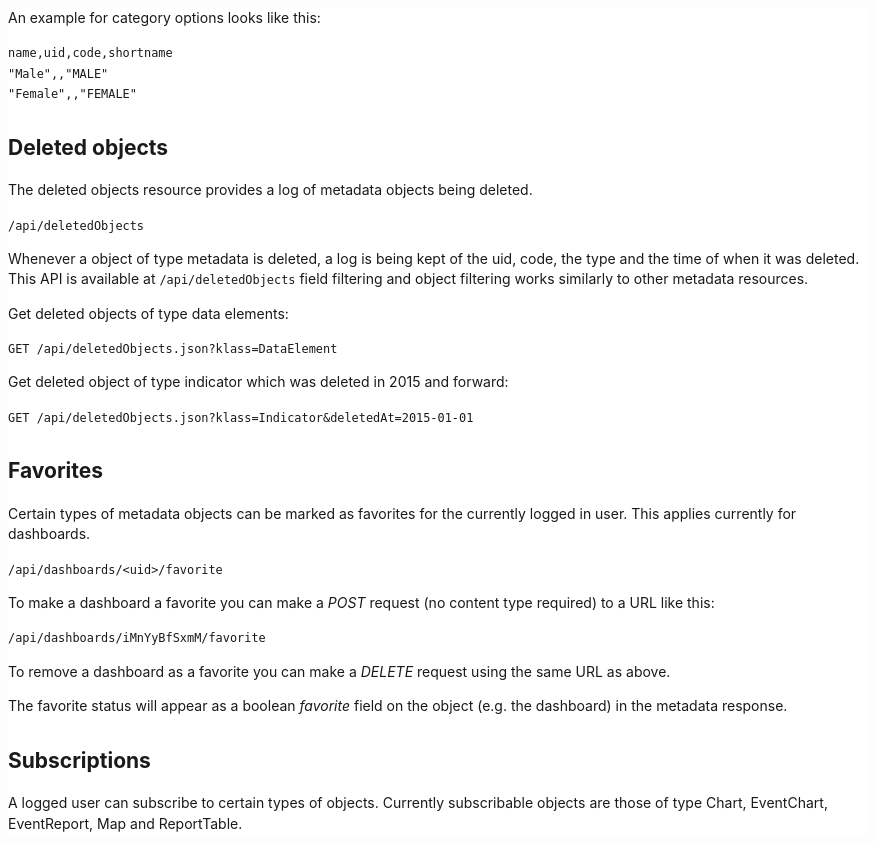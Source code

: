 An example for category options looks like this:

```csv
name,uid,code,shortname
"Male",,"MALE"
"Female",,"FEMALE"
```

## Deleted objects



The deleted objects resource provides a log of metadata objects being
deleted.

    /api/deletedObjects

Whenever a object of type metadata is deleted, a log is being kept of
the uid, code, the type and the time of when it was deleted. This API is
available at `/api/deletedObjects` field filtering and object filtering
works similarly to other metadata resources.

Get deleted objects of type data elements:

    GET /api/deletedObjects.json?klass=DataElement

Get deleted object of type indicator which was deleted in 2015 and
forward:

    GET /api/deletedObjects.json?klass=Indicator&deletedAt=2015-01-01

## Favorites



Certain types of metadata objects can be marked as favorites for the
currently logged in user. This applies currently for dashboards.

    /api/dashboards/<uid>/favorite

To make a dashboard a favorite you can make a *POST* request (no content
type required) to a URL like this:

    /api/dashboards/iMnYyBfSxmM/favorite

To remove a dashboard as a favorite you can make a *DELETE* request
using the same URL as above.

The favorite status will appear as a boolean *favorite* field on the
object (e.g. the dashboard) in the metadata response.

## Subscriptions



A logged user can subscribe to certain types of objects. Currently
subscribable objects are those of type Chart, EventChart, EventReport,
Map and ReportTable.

= = = = =

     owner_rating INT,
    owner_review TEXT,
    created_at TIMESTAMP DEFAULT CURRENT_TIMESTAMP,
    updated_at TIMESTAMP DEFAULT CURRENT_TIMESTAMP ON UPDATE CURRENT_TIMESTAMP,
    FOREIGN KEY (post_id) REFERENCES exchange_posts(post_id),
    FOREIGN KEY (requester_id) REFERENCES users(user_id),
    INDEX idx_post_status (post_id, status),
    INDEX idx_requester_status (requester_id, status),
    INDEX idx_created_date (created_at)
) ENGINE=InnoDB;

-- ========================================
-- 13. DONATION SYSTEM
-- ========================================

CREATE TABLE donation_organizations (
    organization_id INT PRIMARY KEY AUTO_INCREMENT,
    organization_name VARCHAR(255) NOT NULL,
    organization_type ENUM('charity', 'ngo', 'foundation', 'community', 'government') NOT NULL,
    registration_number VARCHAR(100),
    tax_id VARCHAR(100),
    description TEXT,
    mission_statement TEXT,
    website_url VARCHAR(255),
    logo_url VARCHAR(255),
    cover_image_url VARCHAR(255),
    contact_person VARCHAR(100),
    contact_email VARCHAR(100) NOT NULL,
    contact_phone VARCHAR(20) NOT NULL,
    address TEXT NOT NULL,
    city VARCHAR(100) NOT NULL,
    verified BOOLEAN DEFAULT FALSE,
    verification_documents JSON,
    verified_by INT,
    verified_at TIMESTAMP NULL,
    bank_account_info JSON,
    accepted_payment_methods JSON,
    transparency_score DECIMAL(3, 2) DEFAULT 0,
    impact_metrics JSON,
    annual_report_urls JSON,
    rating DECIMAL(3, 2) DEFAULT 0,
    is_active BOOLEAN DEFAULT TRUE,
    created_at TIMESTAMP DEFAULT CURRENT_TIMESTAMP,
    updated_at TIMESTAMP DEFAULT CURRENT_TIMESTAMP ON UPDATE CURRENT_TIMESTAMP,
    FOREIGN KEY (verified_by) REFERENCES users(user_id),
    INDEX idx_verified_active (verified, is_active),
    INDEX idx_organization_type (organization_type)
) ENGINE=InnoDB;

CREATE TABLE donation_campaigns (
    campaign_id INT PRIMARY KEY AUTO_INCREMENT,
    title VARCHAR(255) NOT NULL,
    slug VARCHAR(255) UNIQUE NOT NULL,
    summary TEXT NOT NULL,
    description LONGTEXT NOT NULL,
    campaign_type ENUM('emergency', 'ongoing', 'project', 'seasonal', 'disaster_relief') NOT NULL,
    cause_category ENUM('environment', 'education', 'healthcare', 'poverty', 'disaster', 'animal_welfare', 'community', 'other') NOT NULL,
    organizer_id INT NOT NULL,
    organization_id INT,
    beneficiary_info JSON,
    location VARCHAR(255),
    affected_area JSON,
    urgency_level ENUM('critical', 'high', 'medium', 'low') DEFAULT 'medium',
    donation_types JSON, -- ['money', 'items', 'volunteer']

= = = = =

Problem requirements: Find the line with "the uid, code, the" in the entries above. Retype it and each line after it, exactly, through the line with "Map and ReportTable.", and stop there.

Answer box:
the uid, code, the type and the time of when it was deleted. This API is
available at `/api/deletedObjects` field filtering and object filtering
works similarly to other metadata resources.

Get deleted objects of type data elements:

    GET /api/deletedObjects.json?klass=DataElement

Get deleted object of type indicator which was deleted in 2015 and
forward:

    GET /api/deletedObjects.json?klass=Indicator&deletedAt=2015-01-01

## Favorites



Certain types of metadata objects can be marked as favorites for the
currently logged in user. This applies currently for dashboards.

    /api/dashboards/<uid>/favorite

To make a dashboard a favorite you can make a *POST* request (no content
type required) to a URL like this:

    /api/dashboards/iMnYyBfSxmM/favorite

To remove a dashboard as a favorite you can make a *DELETE* request
using the same URL as above.

The favorite status will appear as a boolean *favorite* field on the
object (e.g. the dashboard) in the metadata response.

## Subscriptions



A logged user can subscribe to certain types of objects. Currently
subscribable objects are those of type Chart, EventChart, EventReport,
Map and ReportTable.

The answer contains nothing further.